I risultati della ricerca sono stati presentati ieri a Milano da Monica Fabris di Episteme e sono stati discussi dai due Presidenti di Fieg e Upa, Maurizio Costa e Lorenzo Sassoli de Bianchi, con i rappresentanti di tre grandi imprese protagoniste della comunicazione: Francesca Catelli del Gruppo Artsana, Cristina Scocchia de L’Oreal e Vittorio Meloni di Intesa Sanpaolo.

Secondo il rapporto quasi 20 milioni di italiani leggono un quotidiano, ogni settimana 17 milioni di italiani leggono un settimanale, ogni mese oltre 16 milioni di italiani leggono un mensile. Il 90% della popolazione pari a 46,3 milioni di italiani, legge almeno un giornale al mese.
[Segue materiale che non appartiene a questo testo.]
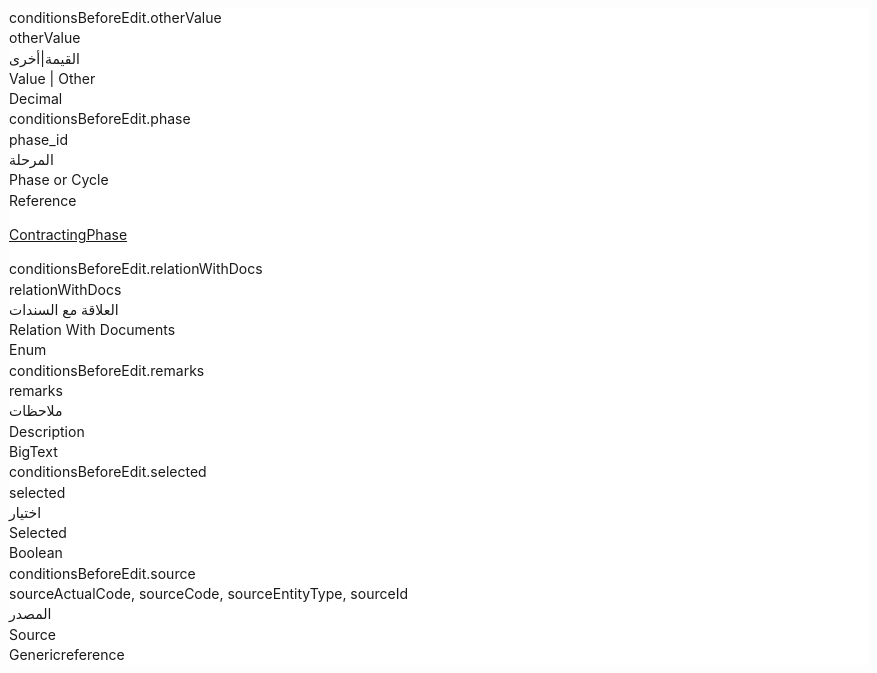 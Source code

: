 </div>

<div class="row searchable" id="conditionsBeforeEdit.otherValue">
<div class="cell" data-label="Property">conditionsBeforeEdit.otherValue</div>
<div class="cell" data-label="Column">otherValue</div>
<div class="cell" data-label="Arabic">القيمة|أخرى</div>
<div class="cell" data-label="English">Value | Other</div>
<div class="cell" data-label="Type">Decimal</div>

</div>

<div class="row searchable" id="conditionsBeforeEdit.phase">
<div class="cell" data-label="Property">conditionsBeforeEdit.phase</div>
<div class="cell" data-label="Column">phase_id</div>
<div class="cell" data-label="Arabic">المرحلة</div>
<div class="cell" data-label="English">Phase or Cycle</div>
<div class="cell" data-label="Type">Reference</div>
<div class="cell" data-label="Foreign Table">

 [ContractingPhase](/modules/contracting/ContractingPhase.md) 
</div>
</div>

<div class="row searchable" id="conditionsBeforeEdit.relationWithDocs">
<div class="cell" data-label="Property">conditionsBeforeEdit.relationWithDocs</div>
<div class="cell" data-label="Column">relationWithDocs</div>
<div class="cell" data-label="Arabic">العلاقة مع السندات</div>
<div class="cell" data-label="English">Relation With Documents</div>
<div class="cell" data-label="Type">Enum</div>

</div>

<div class="row searchable" id="conditionsBeforeEdit.remarks">
<div class="cell" data-label="Property">conditionsBeforeEdit.remarks</div>
<div class="cell" data-label="Column">remarks</div>
<div class="cell" data-label="Arabic">ملاحظات</div>
<div class="cell" data-label="English">Description</div>
<div class="cell" data-label="Type">BigText</div>

</div>

<div class="row searchable" id="conditionsBeforeEdit.selected">
<div class="cell" data-label="Property">conditionsBeforeEdit.selected</div>
<div class="cell" data-label="Column">selected</div>
<div class="cell" data-label="Arabic">اختيار</div>
<div class="cell" data-label="English">Selected</div>
<div class="cell" data-label="Type">Boolean</div>

</div>

<div class="row searchable" id="conditionsBeforeEdit.source">
<div class="cell" data-label="Property">conditionsBeforeEdit.source</div>
<div class="cell gen-ref-column" data-label="Column">sourceActualCode,  sourceCode,  sourceEntityType,  sourceId</div>
<div class="cell" data-label="Arabic">المصدر</div>
<div class="cell" data-label="English">Source</div>
<div class="cell" data-label="Type">Genericreference</div>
Le tipologie di lettori sono fondamentalmente quattro: il lettore curioso, il lettore social, il lettore spensierato e il lettore impegnato. Dopo la lettura il giornale vive ancora. A conferma della relazione intima e viscerale che i lettori affezionati hanno con la propria testata di riferimento, la fruizione non si esaurisce con la prima lettura tra chi legge in cartaceo, sono diffuse pratiche di manipolazione dell’oggetto giornale, i contenuti di interesse vengono staccati, ritagliati, archiviati, collezionati, riletti e utilizzati.
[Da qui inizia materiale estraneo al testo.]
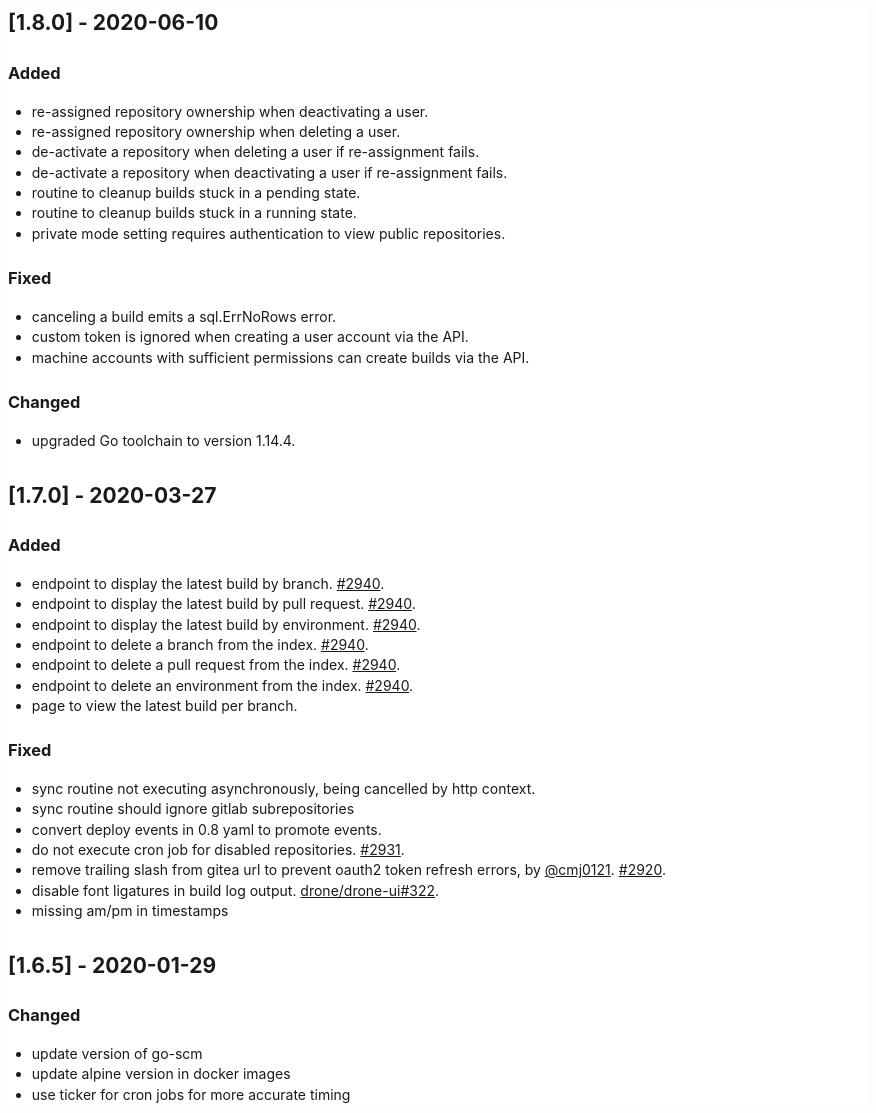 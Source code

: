 ## [1.8.0] - 2020-06-10
### Added
- re-assigned repository ownership when deactivating a user.
- re-assigned repository ownership when deleting a user.
- de-activate a repository when deleting a user if re-assignment fails.
- de-activate a repository when deactivating a user if re-assignment fails.
- routine to cleanup builds stuck in a pending state.
- routine to cleanup builds stuck in a running state.
- private mode setting requires authentication to view public repositories.

### Fixed
- canceling a build emits a sql.ErrNoRows error.
- custom token is ignored when creating a user account via the API.
- machine accounts with sufficient permissions can create builds via the API.

### Changed
- upgraded Go toolchain to version 1.14.4.

## [1.7.0] - 2020-03-27
### Added
- endpoint to display the latest build by branch. [#2940](https://github.com/drone/drone/pull/2940).
- endpoint to display the latest build by pull request. [#2940](https://github.com/drone/drone/pull/2940).
- endpoint to display the latest build by environment. [#2940](https://github.com/drone/drone/pull/2940).
- endpoint to delete a branch from the index. [#2940](https://github.com/drone/drone/pull/2940).
- endpoint to delete a pull request from the index. [#2940](https://github.com/drone/drone/pull/2940).
- endpoint to delete an environment from the index. [#2940](https://github.com/drone/drone/pull/2940).
- page to view the latest build per branch.

### Fixed
- sync routine not executing asynchronously, being cancelled by http context.
- sync routine should ignore gitlab subrepositories
- convert deploy events in 0.8 yaml to promote events.
- do not execute cron job for disabled repositories. [#2931](https://github.com/drone/drone/issues/2931).
- remove trailing slash from gitea url to prevent oauth2 token refresh errors, by [@cmj0121](https://github.com/cmj0121). [#2920](https://github.com/drone/drone/issues/2920). 
- disable font ligatures in build log output. [drone/drone-ui#322](https://github.com/drone/drone-ui/pull/322).
- missing am/pm in timestamps

## [1.6.5] - 2020-01-29
### Changed
- update version of go-scm
- update alpine version in docker images
- use ticker for cron jobs for more accurate timing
“Il mezzo stampa ha dei plus, che trovano conferma negli studi più recenti, ma anche nei numeri che realizza: credibilità e attendibilità, inclusività, fisicità, esclusività della fruizione” ha dichiarato il Presidente Fieg, Maurizio Costa, nel commentare i risultati dell’indagine. “Leggere e informarsi sulla carta – ha aggiunto – favorisce l’attenzione, riduce il rischio di distrazione, consente più che nel web una scelta attiva tarata su propri interessi e passioni. Nella sinergia con gli altri media e per le peculiarità che le sono proprie, prima fra tutte la forza della parola scritta, la stampa completa ed anzi aumenta l’efficacia complessiva della comunicazione”.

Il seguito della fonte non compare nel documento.